On Wed, Oct 7, 2009 at 12:35 PM, Steven Roussey <[email protected]> wrote:
>
>> {my_var|Trans|html} # Translated and then apply HTML escaping
>
> Yes, trivial example is easily taken care of there. How about this
> trivial example:
>
> Hello {name}.
>
> Where the Hello needs translation?
How do other template languages handle this? I don't have much
experience in this area.
> Actually, in some languages who thing needs some translation because
> the name may come before Hello. Forcing every translation into the
> JSON isn't very nice to the template writer. If you overdo that, you
> end up with
>
> {html}
>
> as the whole template! <wink>
No, it may devoid of text, but it will still have a lot of structure
and markup.
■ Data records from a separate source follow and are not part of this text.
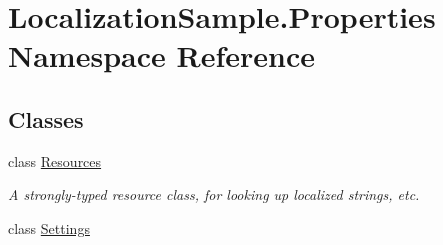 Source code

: \hypertarget{namespace_localization_sample_1_1_properties}{}\section{Localization\+Sample.\+Properties Namespace Reference}
\label{namespace_localization_sample_1_1_properties}
\subsection*{Classes}
\begin{DoxyCompactItemize}
\item 
class \mbox{\hyperlink{class_localization_sample_1_1_properties_1_1_resources}{Resources}}
\begin{DoxyCompactList}\small\item\em A strongly-\/typed resource class, for looking up localized strings, etc. \end{DoxyCompactList}\item 
class \mbox{\hyperlink{class_localization_sample_1_1_properties_1_1_settings}{Settings}}
\end{DoxyCompactItemize}
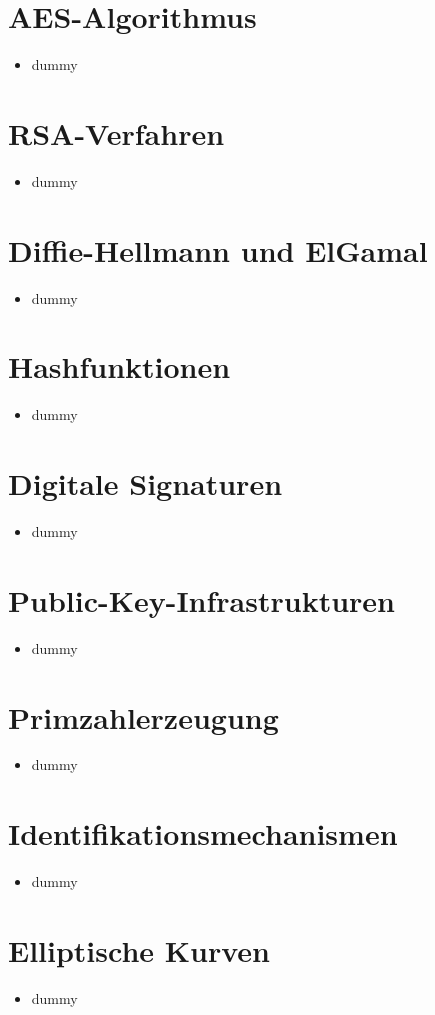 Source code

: \documentclass[11pt, paper=a4, twocolumn]{scrartcl}
\begin{document}
	\section{AES-Algorithmus}
		\begin{itemize}
			\item dummy
		\end{itemize}
	
	\section{RSA-Verfahren}
		\begin{itemize}
			\item dummy
		\end{itemize}
	
	\section{Diffie-Hellmann und ElGamal}
		\begin{itemize}
			\item dummy
		\end{itemize}
	
	\section{Hashfunktionen}
		\begin{itemize}
			\item dummy
		\end{itemize}
	
	\section{Digitale Signaturen}
		\begin{itemize}
			\item dummy
		\end{itemize}
	
	\section{Public-Key-Infrastrukturen}
		\begin{itemize}
			\item dummy
		\end{itemize}
	
	\section{Primzahlerzeugung}
		\begin{itemize}
			\item dummy
		\end{itemize}
	
	\section{Identifikationsmechanismen}
		\begin{itemize}
			\item dummy
		\end{itemize}
	
	\section{Elliptische Kurven}
		\begin{itemize}
			\item dummy
		\end{itemize}
\end{document}
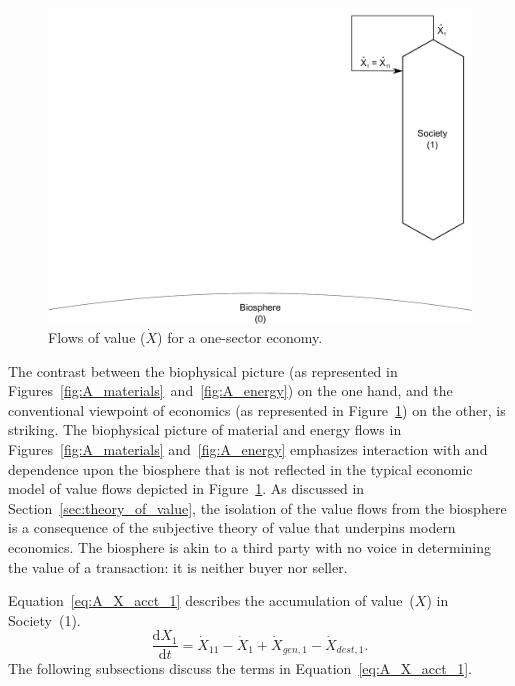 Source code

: \begin{landscape}
\begin{figure}[!ht]
\centering
\includegraphics[width=0.8\linewidth]{Part_2/Chapter_Values/images/1_sector_value.pdf}
\caption[Flows of value for a one-sector economy]{Flows of value ($\dot{X}$) for a one-sector economy.}
\label{fig:A_value} 
\end{figure}
\end{landscape}

The contrast between the biophysical picture
(as represented in Figures~\ref{fig:A_materials}~and~\ref{fig:A_energy})
on the one hand, 
and the conventional viewpoint of economics
(as represented in Figure~\ref{fig:A_value}) 
on the other, is striking.  
The biophysical picture of material and energy flows in 
Figures~\ref{fig:A_materials} and~\ref{fig:A_energy} 
emphasizes interaction with and dependence upon the biosphere 
that is not reflected in the typical economic model of 
value flows depicted in Figure~\ref{fig:A_value}.
As discussed in Section~\ref{sec:theory_of_value},
the isolation of the value flows from the biosphere is a consequence
of the subjective theory of value
that underpins modern economics.
The biosphere is akin to a third party with no voice 
in determining the value of a transaction:
it is neither buyer nor seller. 

Equation~\ref{eq:A_X_acct_1} describes the accumulation 
of value~($X$) in Society~(1).
%
\begin{equation} \label{eq:A_X_acct_1}
	\frac{\mathrm{d}X_{1}}{\mathrm{d}t} 
	= \dot{X}_{11} 
	- \dot{X}_{1}
	+ \dot{X}_{gen,1}
	- \dot{X}_{dest,1}.
\end{equation}
%
The following subsections discuss the terms in Equation~\ref{eq:A_X_acct_1}.


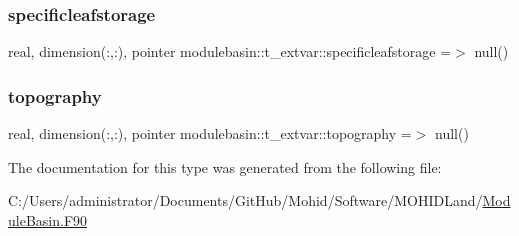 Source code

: \mbox{\label{structmodulebasin_1_1t__extvar_af581c0bb7220e1daff7abf12afe23558}} 
\subsubsection{\texorpdfstring{specificleafstorage}{specificleafstorage}}
{\footnotesize\ttfamily real, dimension(\+:,\+:), pointer modulebasin\+::t\+\_\+extvar\+::specificleafstorage =$>$ null()\hspace{0.3cm}{\ttfamily [private]}}

\mbox{\label{structmodulebasin_1_1t__extvar_a5f497a8f619e77f57406f93924b0a0d3}} 
\subsubsection{\texorpdfstring{topography}{topography}}
{\footnotesize\ttfamily real, dimension(\+:,\+:), pointer modulebasin\+::t\+\_\+extvar\+::topography =$>$ null()\hspace{0.3cm}{\ttfamily [private]}}



The documentation for this type was generated from the following file\+:\begin{DoxyCompactItemize}
\item 
C\+:/\+Users/administrator/\+Documents/\+Git\+Hub/\+Mohid/\+Software/\+M\+O\+H\+I\+D\+Land/\mbox{\hyperlink{_module_basin_8_f90}{Module\+Basin.\+F90}}\end{DoxyCompactItemize}
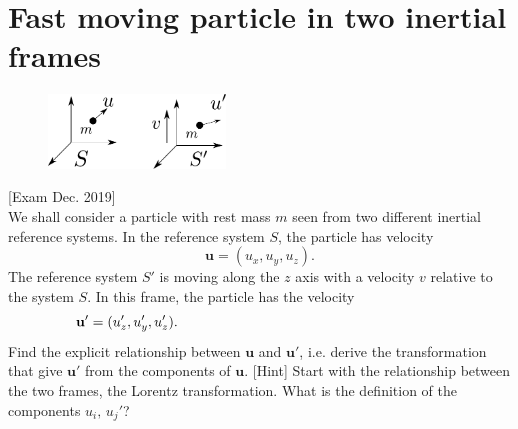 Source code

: \documentclass{article}
\begin{document}
    \section{Fast moving particle in two inertial frames}
    \begin{figure}
        \includegraphics[width=0.42\textwidth]{figures/figure_2.pdf}
    \end{figure}
    [Exam Dec. 2019] \\
    We shall consider a particle with rest mass $m$ seen from two different inertial reference systems. In the reference system $S$, the particle has velocity
    \begin{equation*}
        \mathbf{u} = (u_x, u_y, u_z).
    \end{equation*} 
    The reference system $S'$ is moving along the $z$ axis with a velocity $v$ relative to the system $S$. In this frame, the particle has the velocity
    \begin{equation*}
        \mathbf{u'} = (u'_z, u'_y, u'_z). \hspace{6.7cm} %
    \end{equation*}
    Find the explicit relationship between $\mathbf{u}$ and $\mathbf{u'}$, i.e. derive the transformation that give $\mathbf{u'}$ from the components of $\mathbf{u}$. [Hint] Start with the relationship between the two frames, the Lorentz transformation. What is the definition of the components $u_i, \, u_j'$?
\end{document}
The way I see it there are 2 strategies:
1. English is primary and everything is translated from it
2. Make all languages equal by having a JSON strings file for each
AFAIK people tend to do #1, for the simple reason that most apps start
out without i18n. #2 is easily supported though.
At runtime you just do:
template.expand(Merge(static_strings + dynamic_data))
>> I think if i18n can be done without adding any concepts to the
>> language, that would be awesome, and it looks like it can.
>
> I don't think so, but it's just a decision to make on whether json-
> template wants to do it or not
Well if there is a proposal for a mechanism I can say what I think...
I'm not sure what exactly Django is doing.